The LM13700N is a transconuductive dual op-amp - take a look at this article by RG:
http://www.geofex.com/Article_Folders/VCA%20Applications.pdf

cheers

ps....thanks for the links!

That's probably no longer an LM13700 if you have been trying to wire it as a 'normal' op amp.
Have a look at the data sheets, plenty of application examples there. Don't be frightened by the +- V15 supplies in the examples, works fine down to +_4 at least.
www.national.com/pf/LM/LM13700.html

I'm trying to use the LM13700 in a Tremolo application.  I guess I am using the chip as an op-amp, but with the gain set by a triangle wave LFO. The LFO produces 2V-6V oscillation, and i feed this into the LM13700N amp bias pin. However, measuring the voltage on that pin shows that it drags the voltage down to about 1.36V-1.38V oscillation.  This is a very nice tremolo sound. However, I wanted to build a 'depth' pot into this, which means i think i may need to put a buffer between the LFO and the LM13700N (like in RG Keen's article).  However when i started thinking around this, I started to wonder why the amp bias had dragged the voltage so far down. I wanted to be able to see that 4.5V was on the amp bias and therefore the amp was at unity - a 4V-5V would give a subtle effect - and 2V-6V would give a huge tremolo.  Therefore I started thinking of using the 386 as the buffer (just cause I reasoned that it was a need for current that had dragged the voltage down).  I guess im used to thinking in volts rather than amps!

Can anyone tell me if i'm on the wrong track? I've looked for examples of people using this for tremolos, but cant find any. Is this a reason?  

thanks

never use an OTA without a current limiting resistor (~10k @ Ub=9V),
(unless you know what you`re doing)!
This R will protect the current flowing into the IABC pin,
and will also take care of the voltage-to-current conversion of a CV...

Quote from: mveitchI've looked for examples of people using this for tremolos, but cant find any. Is this a reason?

They work fine in tremolos.  Connect the Iabc pin, via a resistor, to the output of a LFO.  Make sure you don't exceed the max Iabc rating (check the data sheet).  

The input signal needs to be divided down (you'll see this in schematics) as the OTA will give quite a lot of gain.  Doing this also helps to preserve linearity.

Paul's right though, if you've been biasing it as a normal amp then it's proabably up there in silicon heaven along with all the 3080s I sent there before I knew the above!  

Hmmm....  

I may order another LM13700N just to check that mine hasnt been toasted.

I only used the normal bisaing on the second half of the chip, so i assume the  first half is still working because as far as I can remember i did have a current limiting resistor of 10k.  It does work just fine too.
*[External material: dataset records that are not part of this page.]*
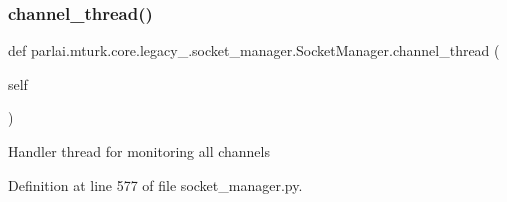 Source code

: \subsubsection{\texorpdfstring{channel\+\_\+thread()}{channel\_thread()}}
{\footnotesize\ttfamily def parlai.\+mturk.\+core.\+legacy\+\_.\+socket\+\_\+manager.\+Socket\+Manager.\+channel\+\_\+thread (\begin{DoxyParamCaption}\item[{}]{self }\end{DoxyParamCaption})}

\begin{DoxyVerb}Handler thread for monitoring all channels\end{DoxyVerb}
 

Definition at line 577 of file socket\+\_\+manager.\+py.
I guess im making too much out of actually seeing a swing of 2-6v on the amp bias pin.

My problem now is  creating the 'depth' pot stage that goes between the LFO and the lm13700n.

Quote from: mveitchI only used the normal bisaing on the second half of the chip, so i assume the  first half is still working because as far as I can remember i did have a current limiting resistor of 10k.  It does work just fine too. I guess im making too much out of actually seeing a swing of 2-6v on the amp bias pin.

My problem now is  creating the 'depth' pot stage that goes between the LFO and the lm13700n.

If you used a current limiting resistor then it should be fine.  It's ok to bias an OTA like a normal op-amp, it's just that you need a resistor (hooked up to a voltage source) or constant current source to set Iabc.  OTAs are usually (though not always) used without feedback, biasing is very similar to that used in op-amps though.

What type of LFO are you using, dual op-amp or sine-wave phase-shift oscillator?

If you measured the voltage at Iabc pin then you'd expect the readings you gave (couple of diode drops above ground).  If you have hooked a resistor from LFO output to this pin, then it's the other end of the resistor (the output of the LFO) that you'd have to measure (and with a scope too as the voltage at this output is varying).

here goes....

I am using a dual op-amp LFO.  By the way, the tremolo circuit i am using is very much like the one in the 'Practical Electronic Musical Effects Units'  by RA Penfold (Babani).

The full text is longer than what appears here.